Post World War II musicians, to assure the objectiveness of the judges, auditioned behind a screen.  In the 1970’s and ’80s, as a tool to overcome sexual and racial biases, this practice became more commonplace.  Today the Internet is our screen and it bridges thousands, hundreds, or maybe just a few miles to connect  us in a non-judgmental way.  Yesterday I didn’t know you; today I do.  I write this blog post – you read it and comment.  We have a conversation without bias — and social media makes it happen because by nature it is multi-cultural.

This week One Young World physically assembled a thousand young people from one hundred countries all over the globe to discuss the important issues of today.  They came together to discuss global health, political leadership, global business, interfaith dialog, and the environment — the things we have in common.  They did this, and I was there.  Well, I wasn’t there, but I participated.  I was there on twitter as thousands of tweets tagged with #OYW kept me updated in real time.  I was there on flickr as photos were uploaded.  I friended OneYoungWorld on facebook and I watched Kofi Annan, Desmond Tutu, John Kerry, and other delegates speak on youtube .  I read blog posts of peoples experiences from their own point of view and shared in the experience with comments.  I was there and I took part in this event along with millions of people from around the world.  I don’t know anything else about them, but we came together to discuss what we have in common — without bias — and social media made it happen.

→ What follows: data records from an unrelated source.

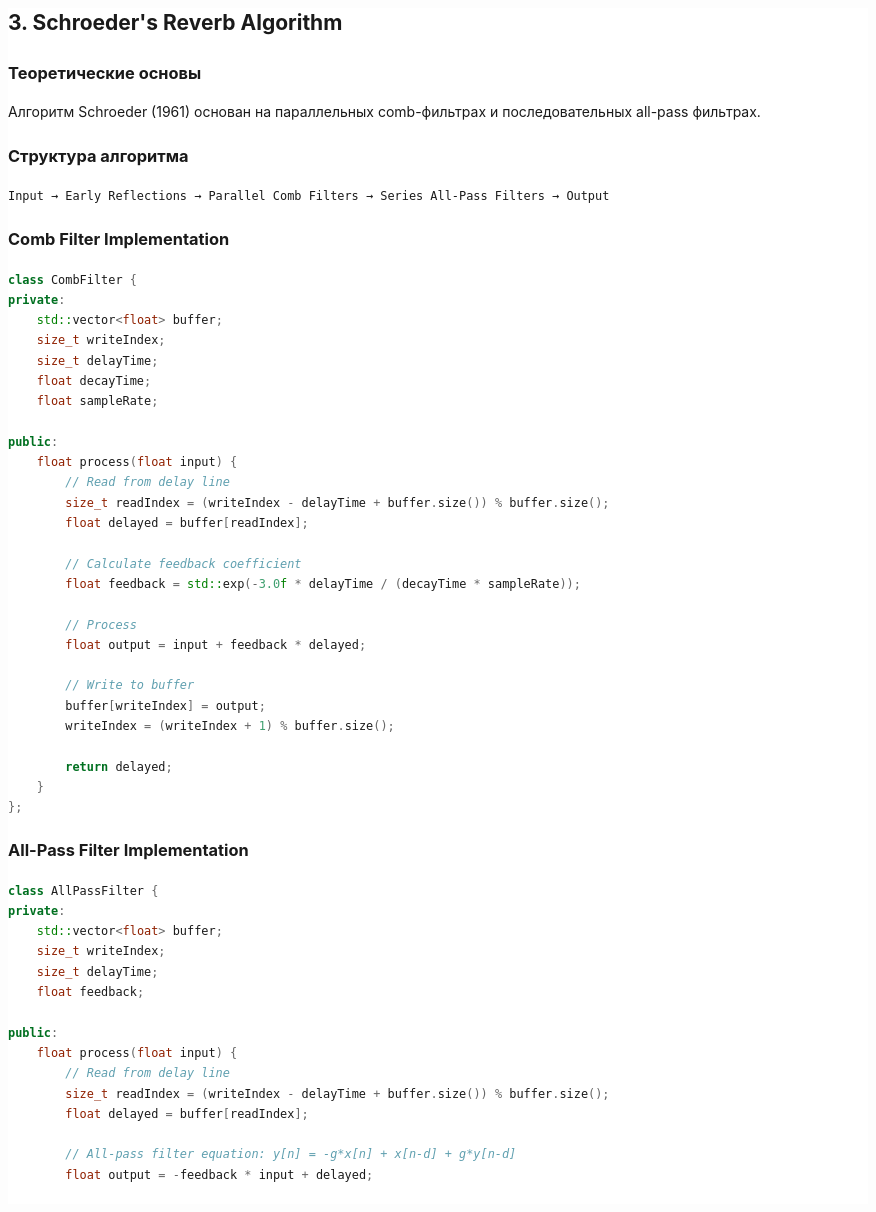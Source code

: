 ## 3. Schroeder's Reverb Algorithm

### Теоретические основы

Алгоритм Schroeder (1961) основан на параллельных comb-фильтрах и последовательных all-pass фильтрах.

### Структура алгоритма

```
Input → Early Reflections → Parallel Comb Filters → Series All-Pass Filters → Output
```

### Comb Filter Implementation

```cpp
class CombFilter {
private:
    std::vector<float> buffer;
    size_t writeIndex;
    size_t delayTime;
    float decayTime;
    float sampleRate;
    
public:
    float process(float input) {
        // Read from delay line
        size_t readIndex = (writeIndex - delayTime + buffer.size()) % buffer.size();
        float delayed = buffer[readIndex];
        
        // Calculate feedback coefficient
        float feedback = std::exp(-3.0f * delayTime / (decayTime * sampleRate));
        
        // Process
        float output = input + feedback * delayed;
        
        // Write to buffer
        buffer[writeIndex] = output;
        writeIndex = (writeIndex + 1) % buffer.size();
        
        return delayed;
    }
};
```

### All-Pass Filter Implementation

```cpp
class AllPassFilter {
private:
    std::vector<float> buffer;
    size_t writeIndex;
    size_t delayTime;
    float feedback;
    
public:
    float process(float input) {
        // Read from delay line
        size_t readIndex = (writeIndex - delayTime + buffer.size()) % buffer.size();
        float delayed = buffer[readIndex];
        
        // All-pass filter equation: y[n] = -g*x[n] + x[n-d] + g*y[n-d]
        float output = -feedback * input + delayed;
        
```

It doesn’t matter if you are a global, political, or organizational leader or a college student in a dorm room.  You could be a professional from The Philippines, a hobbyist from Mexico, or me at my desk.  Automatic translations, like google translate , mean you could speak any language and screen readers, like JAWS , mean you might not read at all.  The color of your skin does not matter, nor does your physical location, or your views of any topic but the ones we share.  You could be in a bed, a wheel chair, or taking part in the 2010 Olympics.  I’m sure we have our differences elsewhere but by nature social media is multi-cultural; we don’t know or care who is on the other end.

Columbus made the world round; technology and the Internet (along with Thomas Friedman) made it flat again; and now social media has made it color blind and united us in our interests.